These sentences are from user inputs and may contain any language (e.g. CJK).
Language detection seems not required, as NER uses surrounding words to extract entities, it works just fine on Spanish or other similar languages given enough training data.
But for CJK languages, the entire sentence is treated as one word, therefore no entity can be extracted.
For same reason it is also not possible to annotate training labels for these sentences.
Of course I can special case these languages and preprocess them with a segmentation step, use dictionaries etc. But that would be a lot of additional work, and has to be maintained separately (i.e. not automatically trained from data).
Is there a way to annotate individual characters in a sentence, so the model learns how to segment the sentence, regardless of language?
What are you using as the base model? CJK languages definitely require different tokenization, since a "word" is not defined as a whitespace-delimited unit. spaCy currently supports Chinese and Japanese via third-party libraries (see here), so you can use those language classes as the base model. See this thread for more details:
If you use a base model that supports tokenization for the given language, you'll be able to annotate the tokens accordingly. (This is also one of the reasons Prodigy always asks for a base model – it lets you supply language-specific or even your own custom tokenization rules.)
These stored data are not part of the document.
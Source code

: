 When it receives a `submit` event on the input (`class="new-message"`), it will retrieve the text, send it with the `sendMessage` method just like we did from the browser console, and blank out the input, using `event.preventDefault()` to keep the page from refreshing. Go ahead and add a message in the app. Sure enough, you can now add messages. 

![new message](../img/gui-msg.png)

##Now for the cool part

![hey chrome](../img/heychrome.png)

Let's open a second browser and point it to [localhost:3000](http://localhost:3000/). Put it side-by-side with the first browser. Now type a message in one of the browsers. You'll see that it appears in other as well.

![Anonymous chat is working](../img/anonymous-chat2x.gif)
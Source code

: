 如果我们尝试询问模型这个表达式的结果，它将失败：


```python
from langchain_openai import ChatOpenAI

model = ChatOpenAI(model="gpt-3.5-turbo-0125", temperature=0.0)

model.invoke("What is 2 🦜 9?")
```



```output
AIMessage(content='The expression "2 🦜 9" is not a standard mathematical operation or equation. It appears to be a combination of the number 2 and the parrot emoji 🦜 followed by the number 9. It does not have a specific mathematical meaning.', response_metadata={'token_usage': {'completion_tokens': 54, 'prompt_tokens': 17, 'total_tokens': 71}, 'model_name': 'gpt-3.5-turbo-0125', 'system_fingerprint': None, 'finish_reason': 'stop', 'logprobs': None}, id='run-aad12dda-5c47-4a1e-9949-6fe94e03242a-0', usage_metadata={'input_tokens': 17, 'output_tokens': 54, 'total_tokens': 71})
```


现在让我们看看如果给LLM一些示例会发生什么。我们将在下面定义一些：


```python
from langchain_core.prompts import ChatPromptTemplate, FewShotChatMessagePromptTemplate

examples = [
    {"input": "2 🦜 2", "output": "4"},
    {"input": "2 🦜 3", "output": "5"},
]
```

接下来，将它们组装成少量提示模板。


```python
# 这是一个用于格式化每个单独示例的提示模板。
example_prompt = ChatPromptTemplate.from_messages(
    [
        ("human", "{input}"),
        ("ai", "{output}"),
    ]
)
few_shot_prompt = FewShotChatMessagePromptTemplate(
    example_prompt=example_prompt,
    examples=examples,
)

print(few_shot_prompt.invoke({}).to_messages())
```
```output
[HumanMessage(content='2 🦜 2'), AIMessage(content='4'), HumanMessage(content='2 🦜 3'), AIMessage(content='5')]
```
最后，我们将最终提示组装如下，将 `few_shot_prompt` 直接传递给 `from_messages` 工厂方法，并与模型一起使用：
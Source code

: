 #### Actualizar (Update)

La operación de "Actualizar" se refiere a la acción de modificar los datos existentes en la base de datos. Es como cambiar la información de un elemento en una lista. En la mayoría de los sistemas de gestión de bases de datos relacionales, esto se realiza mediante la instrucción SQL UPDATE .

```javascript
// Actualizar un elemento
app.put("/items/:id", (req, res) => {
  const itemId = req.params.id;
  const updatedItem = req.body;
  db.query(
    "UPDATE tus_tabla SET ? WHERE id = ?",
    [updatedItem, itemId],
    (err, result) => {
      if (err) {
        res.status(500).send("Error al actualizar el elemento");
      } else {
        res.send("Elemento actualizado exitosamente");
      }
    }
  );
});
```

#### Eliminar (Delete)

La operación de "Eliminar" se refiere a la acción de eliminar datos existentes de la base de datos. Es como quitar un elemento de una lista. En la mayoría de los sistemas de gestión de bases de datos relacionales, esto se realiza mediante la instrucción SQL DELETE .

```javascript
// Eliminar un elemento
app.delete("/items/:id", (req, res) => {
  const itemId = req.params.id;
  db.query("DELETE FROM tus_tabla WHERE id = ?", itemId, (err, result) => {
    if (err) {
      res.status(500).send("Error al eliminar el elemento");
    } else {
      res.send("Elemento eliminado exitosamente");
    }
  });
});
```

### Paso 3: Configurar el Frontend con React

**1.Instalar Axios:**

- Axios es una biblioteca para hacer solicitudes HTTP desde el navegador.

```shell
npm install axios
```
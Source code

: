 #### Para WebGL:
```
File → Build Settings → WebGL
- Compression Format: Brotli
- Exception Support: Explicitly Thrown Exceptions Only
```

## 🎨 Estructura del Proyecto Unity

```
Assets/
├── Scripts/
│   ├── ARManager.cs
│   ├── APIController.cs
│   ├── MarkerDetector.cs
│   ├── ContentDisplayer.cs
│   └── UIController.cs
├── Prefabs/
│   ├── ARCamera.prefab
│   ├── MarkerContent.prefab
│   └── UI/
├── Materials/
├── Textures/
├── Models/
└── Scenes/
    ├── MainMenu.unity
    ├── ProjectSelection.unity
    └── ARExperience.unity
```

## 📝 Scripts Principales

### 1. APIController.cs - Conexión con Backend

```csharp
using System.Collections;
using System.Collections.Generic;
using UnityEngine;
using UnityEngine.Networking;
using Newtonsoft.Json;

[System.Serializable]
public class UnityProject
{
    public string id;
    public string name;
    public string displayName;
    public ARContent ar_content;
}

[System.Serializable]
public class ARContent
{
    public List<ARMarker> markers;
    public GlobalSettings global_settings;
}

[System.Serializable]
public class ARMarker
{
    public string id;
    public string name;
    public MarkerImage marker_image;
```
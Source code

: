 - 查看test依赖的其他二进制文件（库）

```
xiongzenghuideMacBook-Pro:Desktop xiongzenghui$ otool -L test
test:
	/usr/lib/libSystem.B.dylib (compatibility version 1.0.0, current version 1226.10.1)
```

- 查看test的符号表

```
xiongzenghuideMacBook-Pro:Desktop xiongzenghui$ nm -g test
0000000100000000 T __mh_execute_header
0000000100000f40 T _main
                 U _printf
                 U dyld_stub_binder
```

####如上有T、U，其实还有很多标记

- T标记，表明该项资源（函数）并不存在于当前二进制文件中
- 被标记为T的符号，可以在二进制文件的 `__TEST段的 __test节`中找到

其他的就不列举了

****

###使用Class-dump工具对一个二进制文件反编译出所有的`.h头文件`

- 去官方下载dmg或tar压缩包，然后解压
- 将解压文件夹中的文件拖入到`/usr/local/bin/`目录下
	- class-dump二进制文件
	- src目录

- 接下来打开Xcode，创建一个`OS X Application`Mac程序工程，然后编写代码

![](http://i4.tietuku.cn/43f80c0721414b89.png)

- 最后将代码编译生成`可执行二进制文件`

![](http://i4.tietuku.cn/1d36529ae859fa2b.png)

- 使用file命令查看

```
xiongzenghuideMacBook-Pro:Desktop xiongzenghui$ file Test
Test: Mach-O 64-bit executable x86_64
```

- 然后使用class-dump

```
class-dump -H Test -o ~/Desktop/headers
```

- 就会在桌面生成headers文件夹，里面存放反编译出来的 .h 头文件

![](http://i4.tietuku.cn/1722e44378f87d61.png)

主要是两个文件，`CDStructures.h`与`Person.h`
Btw, speaking of learning tokenization: In the upcoming version of spaCy, the parser will be able to learn merging tokens, which will be very useful for training CJK models. The rule-based tokenization can then only split on characters, and the model will be able to predict whether characters should be merged into one token. Depending on the data, this can improve accuracy by a lot.
I used a blank model, and bootstrapped it with manual annotations.
I was hopping the model could be multilingual, and it did support all whitespace-delimited languages without problems.
If I have to specify a pre-trained model as base model, does it still work with other languages?
If not, I think it may not scale well, as there are languages other than CJK that are not whitespace delimited. Which means a model for each of them, plus language detection code (which is also not trained from data).
Honestly, it’s pretty normal that different languages need different models! The information required to process one language is usually quite separate from the information needed to process another. For languages which are similar and share a writing system, there can be some overlap, so there’s an active research area on cross-lingual models.
A small example of why having different models for different languages is good. English and German are two quite closely related major languages — they’re much more closely related than most other pairs you’d hope to work with. However, in English capitalisation is a vital clue for NER, as only proper nouns and sentence-initial words are capitalised. This isn’t so in German: German capitalises common nouns as well. This means that an English+German NER model is solving a much harder problem. It needs to learn that in English, capitalisation matters, while in German it doesn’t.